My favorite types of parodies are ones that are so accurate to
the source material that they're trying to parody that they actually
blur the line and become to some extent what they are parodying.
They become so funny because they are so absolutely accurate.
Hot Fuzz does this to a T. It is actually a parody of two different
genres of movies: British police procedural dramas and stupid American
cop action flicks.
But like Edgar Wright's zombie parody Shaun of the Dead, Hot Fuzz
moves beyond just being a parody (or an accurate portrayal of the
type of movies it's parodying) and becomes an honest-to-goodness
good movie. Simon Pegg (also of Shaun) plays Sgt. Nick Angel, one
of those workaholic cops whose only raison d'etre is his job. He's
so good at his job, in fact, that he's making all of the other London
cops look horrible by comparison. Their solution? Have him transferred
out, of course.
So Angel gets transferred (against his will) to a sleepy village
out in the country, and is partnered with a dim-witted but good-natured,
rolypoly, American-cop-movie-obsessed bumpkin (and son of the local
head of police) Danny Butterman (Nick Frost, also of Shaun). At
first Angel is absolutely a fish out of water in this laid-back
place, but soon a strange sequence of coincidental accidents besets
the town. Are they more than coincidental? Or are Angel's big-city
cop senses over-analyzing things?
Under Wright and Pegg's screenplay, Angel and Butterman quickly
become surprisingly three-dimensional characters about whom we come
to care a great deal. The plot is a genuine (if purposefully by-the-book)
mystery. There are exciting twists and turns as there would be in
any good British police procedural. The whole movie becomes so involving
that it builds and builds towards its inevitable and highly satisfying
third act. The movie that in a weird way most closely resembles
Hot Fuzz is Spike Jonez's brilliant Adaptation,
which also careens off in another (similar) direction in its final
act. So well done is this final act that there was one moment that
practically got the entire theater to stand up and cheer. It was
spectacular.
Hot Fuzz succeeds on yet another level: Not only is it
a pitch-perfect parody, not only is it an actual good movie with
involving story and characters, but it is flat out and absolutely
hilarious from beginning to (especially) end, without sacrificing
any of the emotional core of the characters and their relationships.

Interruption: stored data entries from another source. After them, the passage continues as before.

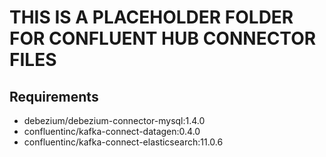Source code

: # THIS IS A PLACEHOLDER FOLDER FOR CONFLUENT HUB CONNECTOR FILES

## Requirements
* debezium/debezium-connector-mysql:1.4.0
* confluentinc/kafka-connect-datagen:0.4.0
* confluentinc/kafka-connect-elasticsearch:11.0.6

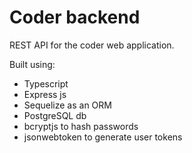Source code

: # Coder backend

REST API for the coder web application.

Built using:

* Typescript
* Express js
* Sequelize as an ORM
* PostgreSQL db
* bcryptjs to hash passwords
* jsonwebtoken to generate user tokens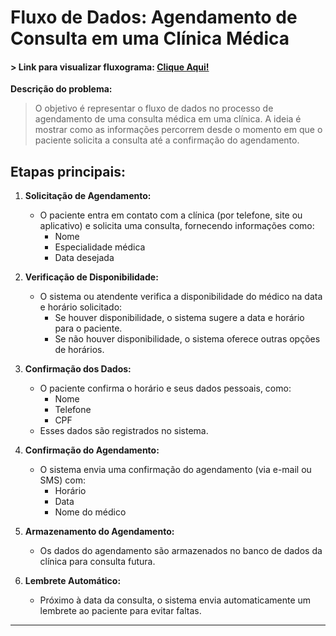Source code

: # Fluxo de Dados: Agendamento de Consulta em uma Clínica Médica

#### > Link para visualizar fluxograma: [Clique Aqui!](https://lucid.app/lucidchart/066de240-83f4-4bfd-ac93-cbc6ab169df2/edit?viewport_loc=-4088%2C-1516%2C7172%2C3491%2C0_0&invitationId=inv_344781a2-59e4-485b-bf50-b37235d7ee91)

**Descrição do problema:**
> O objetivo é representar o fluxo de dados no processo de agendamento de uma consulta médica em uma clínica. A ideia é mostrar como as informações percorrem desde o momento em que o paciente solicita a consulta até a confirmação do agendamento.

## Etapas principais:

1. **Solicitação de Agendamento:**
   - O paciente entra em contato com a clínica (por telefone, site ou aplicativo) e solicita uma consulta, fornecendo informações como:
     - Nome
     - Especialidade médica
     - Data desejada

2. **Verificação de Disponibilidade:**
   - O sistema ou atendente verifica a disponibilidade do médico na data e horário solicitado:
     - Se houver disponibilidade, o sistema sugere a data e horário para o paciente.
     - Se não houver disponibilidade, o sistema oferece outras opções de horários.

3. **Confirmação dos Dados:**
   - O paciente confirma o horário e seus dados pessoais, como:
     - Nome
     - Telefone
     - CPF  
   - Esses dados são registrados no sistema.

4. **Confirmação do Agendamento:**
   - O sistema envia uma confirmação do agendamento (via e-mail ou SMS) com:
     - Horário
     - Data
     - Nome do médico

5. **Armazenamento do Agendamento:**
   - Os dados do agendamento são armazenados no banco de dados da clínica para consulta futura.

6. **Lembrete Automático:**
   - Próximo à data da consulta, o sistema envia automaticamente um lembrete ao paciente para evitar faltas.

---
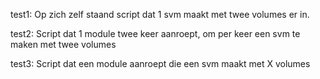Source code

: test1: Op zich zelf staand script dat 1 svm maakt met twee volumes er in.

test2: Script dat 1 module twee keer aanroept, om per keer een svm te maken met twee volumes

test3: Script dat een module aanroept die een svm maakt met X volumes
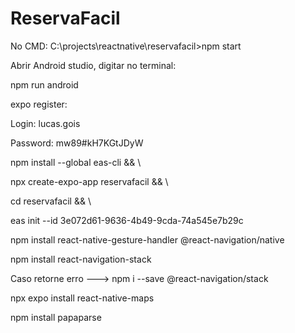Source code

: # ReservaFacil

No CMD:
C:\projects\reactnative\reservafacil>npm start

Abrir Android studio, digitar no terminal:

npm run android

expo register:

Login: lucas.gois	

Password: mw89#kH7KGtJDyW

npm install --global eas-cli && \

npx create-expo-app reservafacil && \

cd reservafacil && \

eas init --id 3e072d61-9636-4b49-9cda-74a545e7b29c

npm install react-native-gesture-handler @react-navigation/native

npm install react-navigation-stack 

  Caso retorne erro ---> npm i --save @react-navigation/stack

npx expo install react-native-maps

npm install papaparse
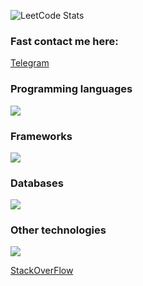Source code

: ![LeetCode Stats](https://leetcode.card.workers.dev/larick?theme=forest&font=source_code_pro&extension=null)

### Fast contact me here:
[Telegram](https://t.me/regularsizedman)



### Programming languages
<p align="left">
  <a href="https://skillicons.dev">
    <img src="https://skillicons.dev/icons?i=py,ts,js" />
  </a>
</p>

### Frameworks
<p align="left">
  <a href="https://skillicons.dev">
    <img src="https://skillicons.dev/icons?i=django,fastapi,react,nextjs" />
  </a>
</p>

### Databases
<p align="left">
  <a href="https://skillicons.dev">
    <img src="https://skillicons.dev/icons?i=postgres,mysql,mongodb,elasticsearch,redis,sqlite" />
  </a>
</p>

### Other technologies
<p align="left">
  <a href="https://skillicons.dev">
    <img src="https://skillicons.dev/icons?i=git,docker,grafana,linux,nginx,sentry,tailwind,html,css" />
  </a>
</p>


[StackOverFlow](https://stackoverflow.com/users/14486187/larick)
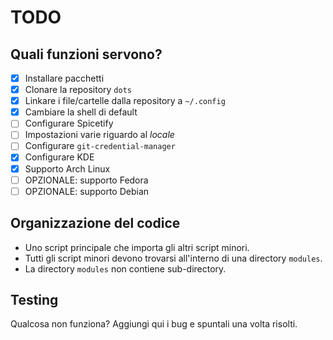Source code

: # TODO

## Quali funzioni servono?
- [x] Installare pacchetti
- [x] Clonare la repository `dots`
- [x] Linkare i file/cartelle dalla repository a `~/.config`
- [x] Cambiare la shell di default
- [ ] Configurare Spicetify
- [ ] Impostazioni varie riguardo al *locale*
- [ ] Configurare `git-credential-manager`
- [x] Configurare KDE
- [x] Supporto Arch Linux
- [ ] OPZIONALE: supporto Fedora
- [ ] OPZIONALE: supporto Debian

## Organizzazione del codice
- Uno script principale che importa gli altri script minori.
- Tutti gli script minori devono trovarsi all'interno di una directory `modules`.
- La directory `modules` non contiene sub-directory.

## Testing
Qualcosa non funziona? Aggiungi qui i bug e spuntali una volta risolti.
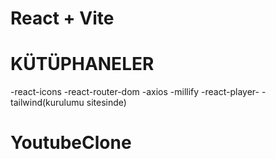# React + Vite
# KÜTÜPHANELER 

-react-icons
-react-router-dom
-axios
-millify
-react-player-
-tailwind(kurulumu sitesinde)
# YoutubeClone
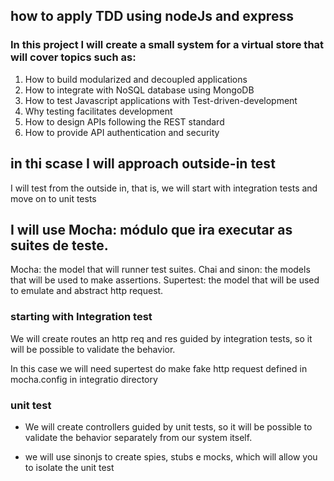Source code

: ## how to apply TDD using nodeJs and express

### In this project I will create a small system for a virtual store that will cover topics such as:

1. How to build modularized and decoupled applications
2. How to integrate with NoSQL database using MongoDB
3. How to test Javascript applications with Test-driven-development
4. Why testing facilitates development
5. How to design APIs following the REST standard
6. How to provide API authentication and security

## in thi scase I will approach outside-in test

I will test from the outside in, that is, we will start with integration tests and move on to unit tests

## I will use Mocha: módulo que ira executar as suites de teste.

Mocha: the model that will runner test suites.
Chai and sinon: the models that will be used to make assertions.
Supertest: the model that will be used to emulate and abstract http request.

### starting with Integration test

We will create routes an http req and res guided by integration tests, so it will be possible to validate the behavior.

In this case we will need supertest do make fake http request defined in mocha.config in integratio directory

### unit test

- We will create controllers guided by unit tests, so it will be possible to validate the behavior separately from our system itself.

- we will use sinonjs to create spies, stubs e mocks, which will allow you to isolate the unit test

It is a marvelous balancing act that perhaps even exceeds Shaun
of the Dead.
We'll have to see come end of the year whether Hot Fuzz
or Grindhouse will be my favorite movie of 2007 (I'll own
both movies on DVD by then and will have watched them probably many
times, so I'll better be able to decide). Right now they're practically
neck-and-neck, with Grindhouse having a slight edge just
due to the sheer moviegoing experience it provided. If by some miracle
another movie comes out in 2007 that I like even better than either
of these movies, this will be the best year for movies in a long,
long, long, long time. But I ain't holdin' my breath.